In part to combat its own complexity (see Section 19.6), PyPy has adopted several so-called "agile" development methodologies. By far the most important of these is test-driven development. All new features and bug fixes are required to have tests to verify their correctness. The PyPy Python interpreter is also run against CPython's regression test suite. PyPy's test driver, py.test, was spun off and is now used in many other projects. PyPy also has a continuous integration system that runs the test suite and translates the interpreter on a variety of platforms. Binaries for all platforms are produced daily and the benchmark suite is run. All these tests ensure that the various components are behaving, no matter what change is made in the complicated architecture.
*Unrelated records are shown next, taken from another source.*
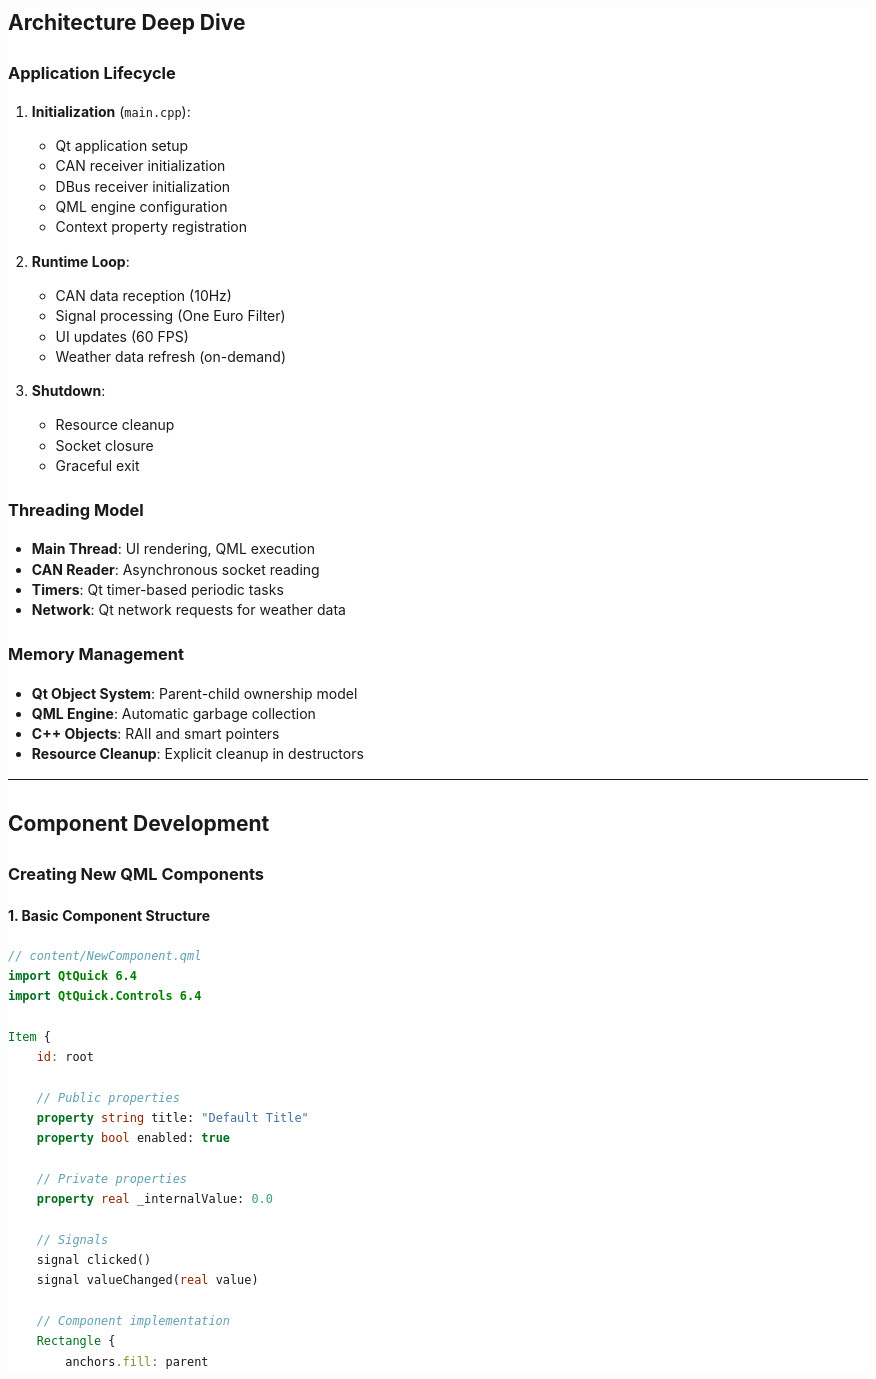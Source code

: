 
## Architecture Deep Dive

### Application Lifecycle
1. **Initialization** (`main.cpp`):
   - Qt application setup
   - CAN receiver initialization
   - DBus receiver initialization  
   - QML engine configuration
   - Context property registration

2. **Runtime Loop**:
   - CAN data reception (10Hz)
   - Signal processing (One Euro Filter)
   - UI updates (60 FPS)
   - Weather data refresh (on-demand)

3. **Shutdown**:
   - Resource cleanup
   - Socket closure
   - Graceful exit

### Threading Model
- **Main Thread**: UI rendering, QML execution
- **CAN Reader**: Asynchronous socket reading
- **Timers**: Qt timer-based periodic tasks
- **Network**: Qt network requests for weather data

### Memory Management
- **Qt Object System**: Parent-child ownership model
- **QML Engine**: Automatic garbage collection
- **C++ Objects**: RAII and smart pointers
- **Resource Cleanup**: Explicit cleanup in destructors

---

## Component Development

### Creating New QML Components

#### 1. Basic Component Structure
```qml
// content/NewComponent.qml
import QtQuick 6.4
import QtQuick.Controls 6.4

Item {
    id: root
    
    // Public properties
    property string title: "Default Title"
    property bool enabled: true
    
    // Private properties
    property real _internalValue: 0.0
    
    // Signals
    signal clicked()
    signal valueChanged(real value)
    
    // Component implementation
    Rectangle {
        anchors.fill: parent
```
There is a strong culture of experimentation in the PyPy project. Developers are encouraged to make branches in the Mercurial repository. There, ideas in development can be refined without destabilizing the main branch. Branches are not always successful, and some are abandoned. If anything though, PyPy developers are tenacious. Most famously, the current PyPy JIT is the fifth attempt to add a JIT to PyPy!
The PyPy project also prides itself on its visualization tools. The flow-graph charts in Section 19.4 are one example. PyPy also has tools to show invocation of the garbage collector over time and view the parse trees of regular expressions. Of special interest is jitviewer, a program that allows one to visually peel back the layers of a jitted function, from Python bytecode to JIT IR to assembly. (The jitviewer is shown in Figure 19.4.) Visualization tools help developers understand how PyPy's many layers interact with each other.
The Python interpreter treats Python objects as black boxes and leaves all behavior to be defined by the objspace. Individual objspaces can provide special extended behavior to Python objects. The objspace approach also enables the abstract interpretation technique used in translation.
The RPython translator allows details like garbage collection and exception handling to be abstracted from the language interpreter. It also opens up the possibly of running PyPy on many different runtime platforms by using different backends.
One of the most important uses of the translation architecture is the JIT generator. The generality of the JIT generator allows JITs for new languages and sub-languages like regular expressions to be added. PyPy is the fastest Python implementation today because of its JIT generator.
Finally, some of lessons to take away from the PyPy project:
Repeated refactoring is often a necessary process. For example, it was originally envisioned that the C backend for the translator would be able to work off the high-level flow graphs! It took several iterations for the current multi-phase translation process to be born.
The most important lesson of PyPy is the power of abstraction. In PyPy, abstractions separate implementation concerns. For example, RPython's automatic garbage collection allows a developer working the interpreter to not worry about memory management. At the same time, abstractions have a mental cost. Working on the translation chain involves juggling the various phases of translation at once in one's head. What layer a bug resides in can also be clouded by abstractions; abstraction leakage, where swapping low-level components that should be interchangeable breaks higher-level code, is perennial problem. It is important that tests are used to verify that all parts of the system are working, so a change in one system does not break a different one. More concretely, abstractions can slow a program down by creating too much indirection.
The flexibility of (R)Python as an implementation language makes experimenting with new Python language features (or even new languages) easy. Because of its unique architecture, PyPy will play a large role in the future of Python and dynamic language implementation.